I have a Poulan 42cc chainsaw model PPB4218.
It was running the other day but would start to sputter out as it reached highter RPM. I started adjusting the carb and it died completly. Now I can't get it to start at all..not even by pouring gas down the spark plug hole. Anybody know what the presets are to get this thing started? I can adjust from there.


----------



## glenjudy (Aug 26, 2006)

Normally, turning out each needle from lighly seated 1 1/2 turns should get it started.
I suspect you have problems other than needle adjustment.
thanks,


----------



## hazzardus (Feb 12, 2009)

I tried it at 1 1/2 turns and it still didn't help.
Any other suggestions?


----------



## Spit (Nov 3, 2006)

have you checked for compression and spark? I know it was running but...

Spit


----------



## Rpeters123 (Oct 19, 2005)

** Your nuts are loose - I bet **

Most of the 2 cycle no starts are caused by the carb or cylinder head mounting allen nuts or torx bolts becoming loose. If you can push the carb off to either side by 1/8 inch then you have loose bolts somewhere on the engine housing. Tighten all bolts will start and run fine .


----------



## hazzardus (Feb 12, 2009)

All the bolts on the carb are tight. 
I haven't tested the compression or spark because I don't have the tools to do so.
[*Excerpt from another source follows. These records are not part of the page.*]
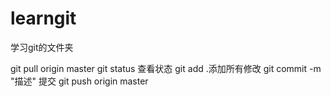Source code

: # learngit
学习git的文件夹

git pull origin master
git status 查看状态
git add .添加所有修改
git commit -m "描述" 提交
git push origin master 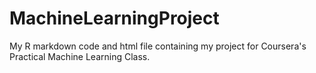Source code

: # MachineLearningProject
My R markdown code and html file containing my project for Coursera's Practical Machine Learning Class.
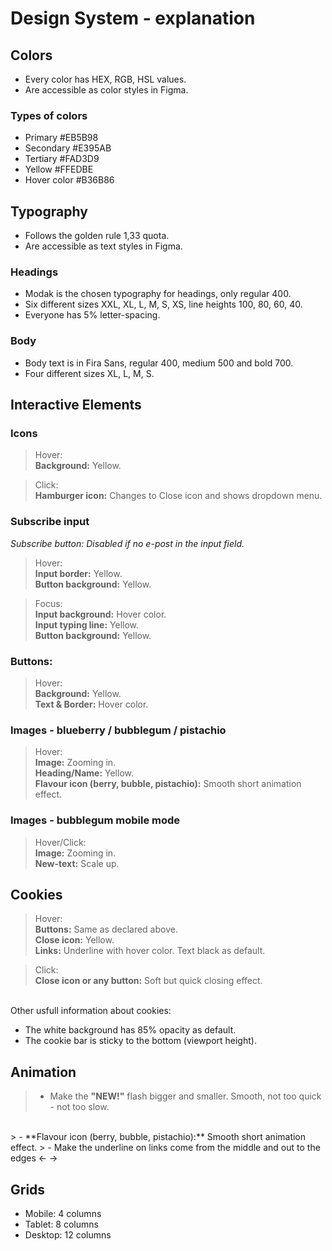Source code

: # Design System - explanation

## Colors

- Every color has HEX, RGB, HSL values.
- Are accessible as color styles in Figma.

### Types of colors

- Primary #EB5B98
- Secondary #E395AB
- Tertiary #FAD3D9
- Yellow #FFEDBE
- Hover color #B36B86

## Typography

- Follows the golden rule 1,33 quota.
- Are accessible as text styles in Figma.

### Headings

- Modak is the chosen typography for headings, only regular 400.
- Six different sizes XXL, XL, L, M, S, XS, line heights 100, 80, 60, 40.
- Everyone has 5% letter-spacing.

### Body

- Body text is in Fira Sans, regular 400, medium 500 and bold 700. 
- Four different sizes XL, L, M, S.

## Interactive Elements

### Icons

> Hover:
<br>**Background:** Yellow. 

> Click: 
<br>**Hamburger icon:** Changes to Close icon and shows dropdown menu.
 

### Subscribe input
*Subscribe button: Disabled if no e-post in the input field.*

> Hover:
<br>**Input border:** Yellow.
<br>**Button background:** Yellow.

> Focus: 
<br>**Input background:** Hover color.
<br>**Input typing line:** Yellow.
<br>**Button background:** Yellow.

### Buttons:

> Hover:
<br>**Background:** Yellow.
<br>**Text & Border:** Hover color.

### Images - blueberry / bubblegum / pistachio

> Hover: 
<br>**Image:** Zooming in. 
<br>**Heading/Name:** Yellow.
<br>**Flavour icon (berry, bubble, pistachio):** Smooth short animation effect.

### Images - bubblegum mobile mode

> Hover/Click: 
<br>**Image:** Zooming in.
<br>**New-text:** Scale up.

## Cookies
 > Hover: 
 <br>**Buttons:** Same as declared above.
 <br>**Close icon:** Yellow. 
 <br>**Links:** Underline with hover color. Text black as default.

> Click: 
 <br>**Close icon or any button:** Soft but quick closing effect. 
 
 <br> Other usfull information about cookies: 
- The white background has 85% opacity as default. 
- The cookie bar is sticky to the bottom (viewport height). 

## Animation 
> - Make the **"NEW!"** flash bigger and smaller. Smooth, not too quick - not too slow. 
<br>
> - **Flavour icon (berry, bubble, pistachio):** Smooth short animation effect.
> - Make the underline on links come from the middle and out to the edges  <- ->


## Grids

- Mobile: 4 columns
- Tablet: 8 columns
- Desktop: 12 columns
I just find it odd it was running one minute and as soon as I touch the adjusting screw it dies.


----------



## luckyvision (May 24, 2007)

grab the cyl & hold the unit. twist/wiggle the cyl. any movement indicates the cyl mount bolts are loose.

you can do a poor mans cheap & dirty spark tester by putting a couple of small alligator clips on a piece of 12 or 14 guage wire. 
--remove the plug
--clip one end to a cyl fin, the other end to the side electrode of the plug (plug wire on the plug)
--pull the unit & look for spark

the unit may be badly flooded. pull the plug, open choke, open throttle, turn it upside down & pull several times to get excess fuel out of the crankcase (you'll get fuel spilling out the plug hole)

pull the exhaust screen & check to see if it's caboned up. (burn the screen clean with a torch, or clean with carb cleaner & a wire brush)

HTH, --Lucky


----------